Anti-D and non anti-D antibodies in pregnancy

This is a notoriously tricky subject to explain or understand but the basic tenet is simple and straightforward. When the mother’s immune system is exposed to foreign blood cells dissimilar to hers, it reacts by producing antibodies for the purpose of destroying those foreign cells. These antibodies stay in circulation. If and when she becomes pregnant, these antibodies can cross the placenta and attack the baby’s blood cells. That is unless the baby’s cells are similar to the mothers. This reaction can then cause destruction of the baby’s blood cells causing a condition called Haemolytic Disease of the Fetus and the Newborn (HDFN)

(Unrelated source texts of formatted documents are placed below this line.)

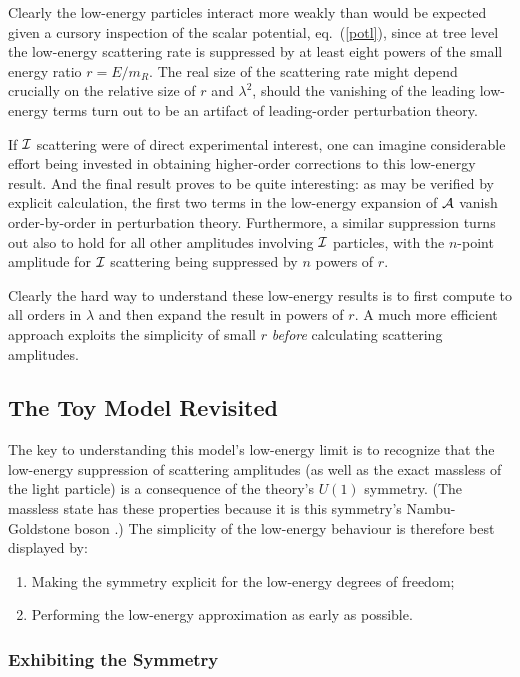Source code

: \documentclass[12pt]{article}
\begin{document}
Clearly the low-energy particles interact more weakly than would
be expected given a cursory inspection of the scalar potential,
eq.~(\ref{potl}), since at tree level the low-energy scattering
rate is suppressed by at least eight powers of the small energy
ratio $r = E/m_{\scriptscriptstyle R}$. The real size of the
scattering rate might depend crucially on the relative size of $r$
and $\lambda^2$, should the vanishing of the leading low-energy
terms turn out to be an artifact of leading-order perturbation
theory.

If ${\cal I}$ scattering were of direct experimental interest, one
can imagine considerable effort being invested in obtaining
higher-order corrections to this low-energy result. And the final
result proves to be quite interesting: as may be verified by
explicit calculation, the first two terms in the low-energy
expansion of ${\cal A}$ vanish order-by-order in perturbation
theory. Furthermore, a similar suppression turns out also to hold
for all other amplitudes involving ${\cal I}$ particles, with the
$n$-point amplitude for ${\cal I}$ scattering being suppressed by
$n$ powers of $r$.

Clearly the hard way to understand these low-energy results is to
first compute to all orders in $\lambda$ and then expand the
result in powers of $r$. A much more efficient approach exploits
the simplicity of small $r$ {\sl before} calculating scattering
amplitudes.

\subsection{The Toy Model Revisited}
%
The key to understanding this model's low-energy limit is to
recognize that the low-energy suppression of scattering amplitudes
(as well as the exact massless of the light particle) is a
consequence of the theory's $U(1)$ symmetry. (The massless state
has these properties because it is this symmetry's Nambu-Goldstone
boson \cite{ChiPT,physica,GBreviews,Burgess00}.) The simplicity of
the low-energy behaviour is therefore best displayed by:

\begin{enumerate}
\item
Making the symmetry explicit for the low-energy degrees of
freedom;
%
\item
Performing the low-energy approximation as early as possible.
%
\end{enumerate}

\subsubsection{Exhibiting the Symmetry}
\end{document}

Whilst many people are aware of the main blood group system, the so-called ABO blood groups as well as the division into Rhesus Positive and Rhesus negative categories, not many know that there are many more blood group systems. In fact, there are 29. In those 29 groups, there are more than 300 blood antigens (protein components) that have been identified to date and many of these can provoke antibody reaction. Apart from the well-known anti-D, the two other important potential causes of HDFN are anti-c and anti-Kell.

Other antibodies that have been known to cause haemolytic disease of the fetus and newborn (HDFN) include anti-e, anti-Ce, anti-Fya, anti-Jka, anti-Cw and anti-Lea. There are a few others. In fact there are antibodies that have been identified but which have shown no inclination to cause this reaction (destruction of the baby’s red blood cells). These include anti-Lutheran, anti-Doa, anti-Dob, anti-Cob, anti-Xg and several others.


Around 1 -2% of women in the Western world are found to have irregular antibodies in pregnancy. The vast majority of these are not clinically significant.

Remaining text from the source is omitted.